This is the second book in Kevin Morgan’s series Bolshevism and the British Left. It explores how the veteran Fabian socialists Beatrice and Sidney Webb came to regard Stalin’s Russia as a ‘new civilisation’ and the hope of the world.
Through a meticulous reconstruction of the Webbs’ thinking, Morgan offers a challenging reassessment of accepted stereotypes. Drawing on their diaries, papers and published writings, he assesses the couple’s complex political evolution over some four decades, and shows how much more significant were their individual responses than the cliche of ‘two typewriters beating as one’ would suggest. While Sidney upheld the statist and technocratic perspectives synonymous with ‘Webbism’, Beatrice also contributed concerns with associationism and the search for a higher social morality.
Their love affair with Soviet communism, which seemed to represent both synthesis and transcendence of these different strands of their thought, was far less idiosyncratic than is sometimes thought. Here it is discussed in a broader context, and the paradox that emerges is that across the European left it was often precisely those who had previously been most suspicious of state socialism who subsequently proved most susceptible to its Soviet apotheosis.

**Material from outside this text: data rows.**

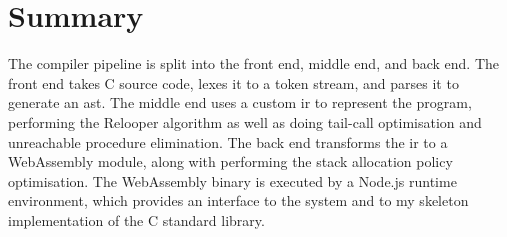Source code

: \documentclass[00-main.tex]{subfiles}
\begin{document}
\section{Summary}

The compiler pipeline is split into the front end, middle end, and back end.
The front end takes C source code, lexes it to a token stream, and parses it to generate an \gls{ast}.
The middle end uses a custom \gls{ir} to represent the program, performing the Relooper algorithm as well as doing tail-call optimisation and unreachable procedure elimination.
The back end transforms the \gls{ir} to a WebAssembly module, along with performing the stack allocation policy optimisation.
The WebAssembly binary is executed by a Node.js runtime environment, which provides an interface to the system and to my skeleton implementation of the C standard library.
\end{document}
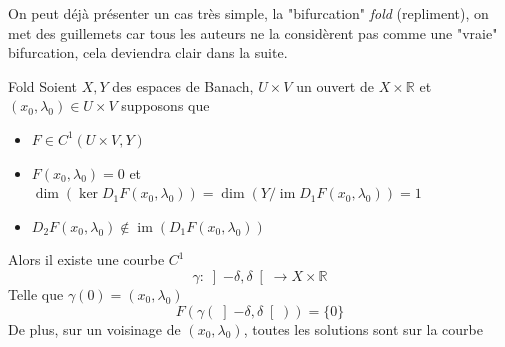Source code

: \documentclass[a4paper,12pt,oneside,titlepage]{article}
\newcommand{\R}[0]{\mathbb{R}}
\newcommand{\im}[0]{\operatorname{im}}
\theoremstyle{definition}
\theoremstyle{plain}
\begin{document}
On peut déjà présenter un cas très simple, la "bifurcation" \textit{fold} (repliment), on met des guillemets car tous les auteurs ne la considèrent pas comme une "vraie" bifurcation, cela deviendra clair dans la suite.
\begin{theobox} {Fold}{}\label{fold}
    Soient $X,Y$ des espaces de Banach, $U\times V$ un ouvert de $X\times \R$ et $(x_0,\lambda_0)\in U\times V $
    supposons que
    \begin{itemize}
        \item $F\in C^1(U\times V,Y)$
        \item $F(x_0,\lambda_0)=0$ et $\dim (\ker D_1F(x_0,\lambda_0))=\dim (Y/ \im D_1F(x_0,\lambda_0))=1$
        \item $D_2F(x_0,\lambda_0)\notin \im(D_1F(x_0,\lambda_0))$
    \end{itemize}
    Alors il existe une courbe $C^1$
    \begin{equation*}
        \gamma:   \left] -\delta,\delta\right[ \rightarrow X\times\R 
    \end{equation*}
    Telle que $\gamma(0)=(x_0,\lambda_0)$
    \begin{equation*}
        F(\gamma(\left] -\delta,\delta\right[))= \{0\}
    \end{equation*}
    De plus, sur un voisinage de $(x_0,\lambda_0)$, toutes les solutions sont sur la courbe
\end{theobox}
\end{document}
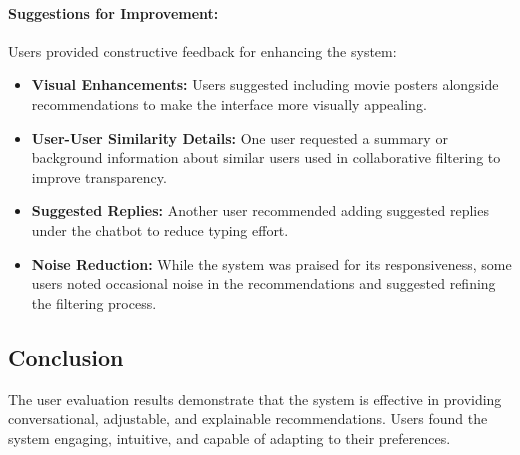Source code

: \paragraph{Suggestions for Improvement:}  
Users provided constructive feedback for enhancing the system:
\begin{itemize}
    \item \textbf{Visual Enhancements:} Users suggested including movie posters alongside recommendations to make the interface more visually appealing.
    \item \textbf{User-User Similarity Details:} One user requested a summary or background information about similar users used in collaborative filtering to improve transparency.
    \item \textbf{Suggested Replies:} Another user recommended adding suggested replies under the chatbot to reduce typing effort.
    \item \textbf{Noise Reduction:} While the system was praised for its responsiveness, some users noted occasional noise in the recommendations and suggested refining the filtering process.
\end{itemize}

\subsection{Conclusion}
The user evaluation results demonstrate that the system is effective in providing conversational, adjustable, and explainable recommendations. 
Users found the system engaging, intuitive, and capable of adapting to their preferences.




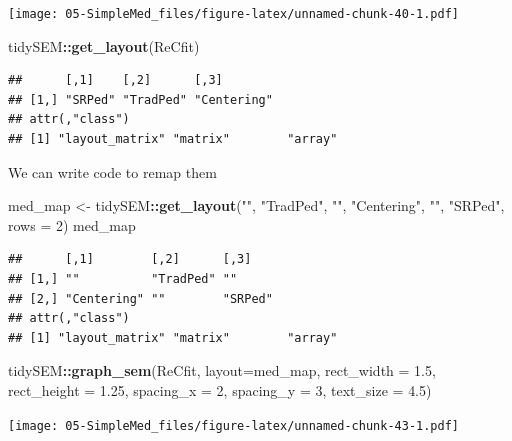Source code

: \documentclass[
  11pt,
]{book}
\newenvironment{Shaded}{\begin{snugshade}}{\end{snugshade}}
\newcommand{\AttributeTok}[1]{\textcolor[rgb]{0.27,0.27,0.27}{#1}}
\newcommand{\DecValTok}[1]{\textcolor[rgb]{0.06,0.06,0.06}{#1}}
\newcommand{\FloatTok}[1]{\textcolor[rgb]{0.06,0.06,0.06}{#1}}
\newcommand{\FunctionTok}[1]{\textcolor[rgb]{0.27,0.27,0.27}{\textbf{#1}}}
\newcommand{\NormalTok}[1]{#1}
\newcommand{\OtherTok}[1]{\textcolor[rgb]{0.37,0.37,0.37}{#1}}
\newcommand{\SpecialCharTok}[1]{\textcolor[rgb]{0.43,0.43,0.43}{\textbf{#1}}}
\newcommand{\StringTok}[1]{\textcolor[rgb]{0.5,0.5,0.5}{#1}}
\begin{document}
\texttt{[image: 05-SimpleMed\_files/figure-latex/unnamed-chunk-40-1.pdf]}

\begin{Shaded}
\begin{Highlighting}[]
\NormalTok{tidySEM}\SpecialCharTok{::}\FunctionTok{get\_layout}\NormalTok{(ReCfit)}
\end{Highlighting}
\end{Shaded}

\begin{verbatim}
##      [,1]    [,2]      [,3]       
## [1,] "SRPed" "TradPed" "Centering"
## attr(,"class")
## [1] "layout_matrix" "matrix"        "array"
\end{verbatim}

We can write code to remap them

\begin{Shaded}
\begin{Highlighting}[]
\NormalTok{med\_map }\OtherTok{\textless{}{-}}\NormalTok{ tidySEM}\SpecialCharTok{::}\FunctionTok{get\_layout}\NormalTok{(}\StringTok{""}\NormalTok{, }\StringTok{"TradPed"}\NormalTok{, }\StringTok{""}\NormalTok{, }\StringTok{"Centering"}\NormalTok{, }\StringTok{""}\NormalTok{, }\StringTok{"SRPed"}\NormalTok{,}
    \AttributeTok{rows =} \DecValTok{2}\NormalTok{)}
\NormalTok{med\_map}
\end{Highlighting}
\end{Shaded}

\begin{verbatim}
##      [,1]        [,2]      [,3]   
## [1,] ""          "TradPed" ""     
## [2,] "Centering" ""        "SRPed"
## attr(,"class")
## [1] "layout_matrix" "matrix"        "array"
\end{verbatim}

\begin{Shaded}
\begin{Highlighting}[]
\NormalTok{tidySEM}\SpecialCharTok{::}\FunctionTok{graph\_sem}\NormalTok{(ReCfit, }\AttributeTok{layout=}\NormalTok{med\_map,  }\AttributeTok{rect\_width =} \FloatTok{1.5}\NormalTok{, }\AttributeTok{rect\_height =} \FloatTok{1.25}\NormalTok{, }\AttributeTok{spacing\_x =} \DecValTok{2}\NormalTok{, }\AttributeTok{spacing\_y =} \DecValTok{3}\NormalTok{, }\AttributeTok{text\_size =} \FloatTok{4.5}\NormalTok{)}
\end{Highlighting}
\end{Shaded}

\texttt{[image: 05-SimpleMed\_files/figure-latex/unnamed-chunk-43-1.pdf]}
\end{document}
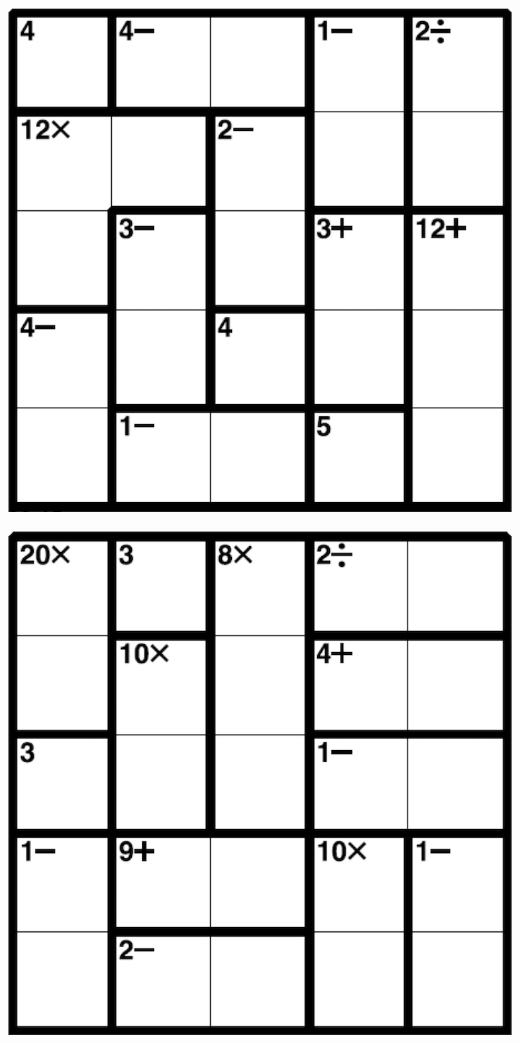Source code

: 
\includegraphics[scale=1]{Gambar/Lampiran/5x5_21.png}

\includegraphics[scale=1]{Gambar/Lampiran/5x5_22.png}
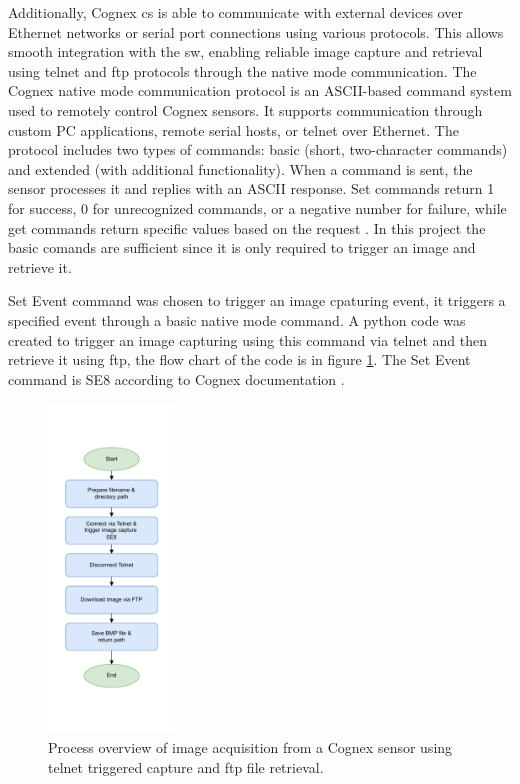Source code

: Additionally, Cognex \gls{cs} is able to communicate with external devices over Ethernet networks or serial port connections using various protocols. This allows smooth integration with the \gls{sw}, enabling reliable image capture and retrieval using \gls{telnet} and \gls{ftp} protocols through the native mode communication. The Cognex native mode communication protocol is an ASCII-based command system used to remotely control Cognex sensors. It supports communication through custom PC applications, remote serial hosts, or \gls{telnet} over Ethernet. The protocol includes two types of commands: basic (short, two-character commands) and extended (with additional functionality). When a command is sent, the sensor processes it and replies with an ASCII response. Set commands return 1 for success, 0 for unrecognized commands, or a negative number for failure, while get commands return specific values based on the request \cite{Cognex_Com}. In this project the basic comands are sufficient since it is only required to trigger an image and retrieve it. 

Set Event command was chosen to trigger an image cpaturing event, it triggers a specified event through a basic native mode command. A python code was created to trigger an image capturing using this command via \gls{telnet} and then retrieve it using \gls{ftp}, the flow chart of the code is in figure \ref{Image_capture_code}. The Set Event command is SE8 according to Cognex documentation \cite{Cognex_Com}.

\begin{figure}[!htb]
    \centering
    \includegraphics[width=0.3\textwidth]{Figures/diagrams/Image_Capturing.pdf}
    \caption{Process overview of image acquisition from a Cognex sensor using \gls{telnet} triggered capture and \gls{ftp} file retrieval.}
    \label{Image_capture_code}
\end{figure}

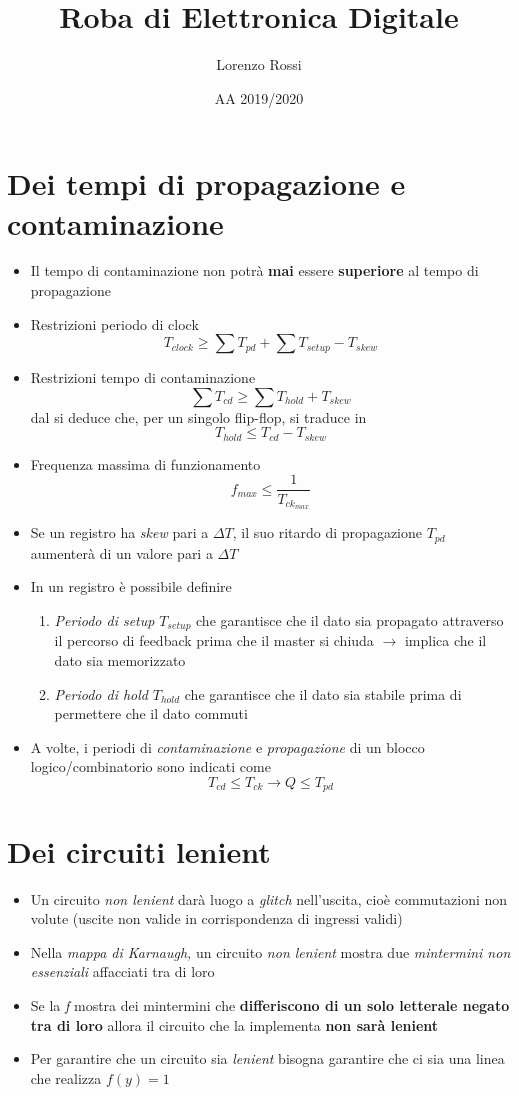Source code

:\documentclass{article}
\title{Roba di Elettronica Digitale}
\author{Lorenzo Rossi}
\date{AA 2019/2020}
\begin{document}
\maketitle

\section{Dei tempi di propagazione e contaminazione}
\begin{itemize}
	\item Il tempo di contaminazione non potrà \textbf{mai} essere \textbf{superiore} al tempo di propagazione
	\item Restrizioni periodo di clock \[T_{clock} \geq \sum T_{pd}+ \sum T_{setup} - T_{skew} \]
	\item Restrizioni tempo di contaminazione \[\sum T_{cd} \geq \sum T_{hold} + T_{skew} \]
	dal si deduce che, per un singolo flip-flop, si traduce in  \[T_{hold} \leq T_{cd} - T_{skew} \]
	\item Frequenza massima di funzionamento \[f_{max} \leq \frac{1}{T_{ck_{max}}}\]
	\item Se un registro ha \textit{skew} pari a \(\Delta T\), il suo ritardo di propagazione \(T_{pd}\) aumenterà di un valore pari a \(\Delta T\)
	\item In un registro è possibile definire
	\begin{enumerate}
		\item \textit{Periodo di setup} \(T_{setup}\) che garantisce che il dato sia propagato attraverso il percorso di feedback prima che il master si chiuda \( \rightarrow \) implica che il dato sia memorizzato
		\item \textit{Periodo di hold} \(T_{hold}\) che garantisce che il dato sia stabile prima di permettere che il dato commuti
	\end{enumerate}
	\item A volte, i periodi di \textit{contaminazione} e \textit{propagazione} di un blocco logico/combinatorio sono indicati come \[T_{cd} \leq T_{ck}\rightarrow Q \leq T_{pd} \]
	\end{itemize}

\section{Dei circuiti lenient}
\begin{itemize}
	\item Un circuito \textit{non lenient} darà luogo a \textit{glitch} nell'uscita, cioè commutazioni non volute (uscite non valide in corrispondenza di ingressi validi)
	\item Nella \textit{mappa di Karnaugh,} un circuito \textit{non lenient} mostra due \textit{mintermini non essenziali} affacciati tra di loro 
	\item Se la \textit{f} mostra dei mintermini che \textbf{differiscono di un solo letterale negato tra di loro} allora il circuito che la implementa \textbf{non sarà lenient} 
	\item Per garantire che un circuito sia \textit{lenient} bisogna garantire che ci sia una linea che realizza \(f(y)=1\)
\end{itemize}
\end{document}
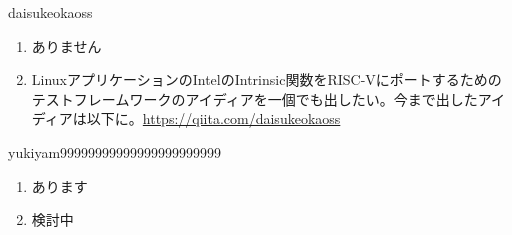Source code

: \begin{prework}{ daisukeokaoss }
  \begin{enumerate}
  \item ありません
  \item LinuxアプリケーションのIntelのIntrinsic関数をRISC-Vにポートするためのテストフレームワークのアイディアを一個でも出したい。今まで出したアイディアは以下に。\url{https://qiita.com/daisukeokaoss}
  \end{enumerate}
\end{prework}

\begin{prework}{ yukiyam99999999999999999999999 }
  \begin{enumerate}
  \item あります
  \item 検討中
  \end{enumerate}
\end{prework}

Kevin Morgan is Professor of Politics and Contemporary History at the University of Manchester. He is the author of Harry Pollitt (Manchester University Press, 1993) and co-author of Communists in British Society 1920-1991 (Rivers Oram Press, 2005)
The Webbs and Soviet Communism is the Part 2 in a three-volume series, Bolshevism and the British Left, which examines attitudes to Soviet Russia as a way of opening up broader questions about the character of the British left between the 1890s and the 1940s.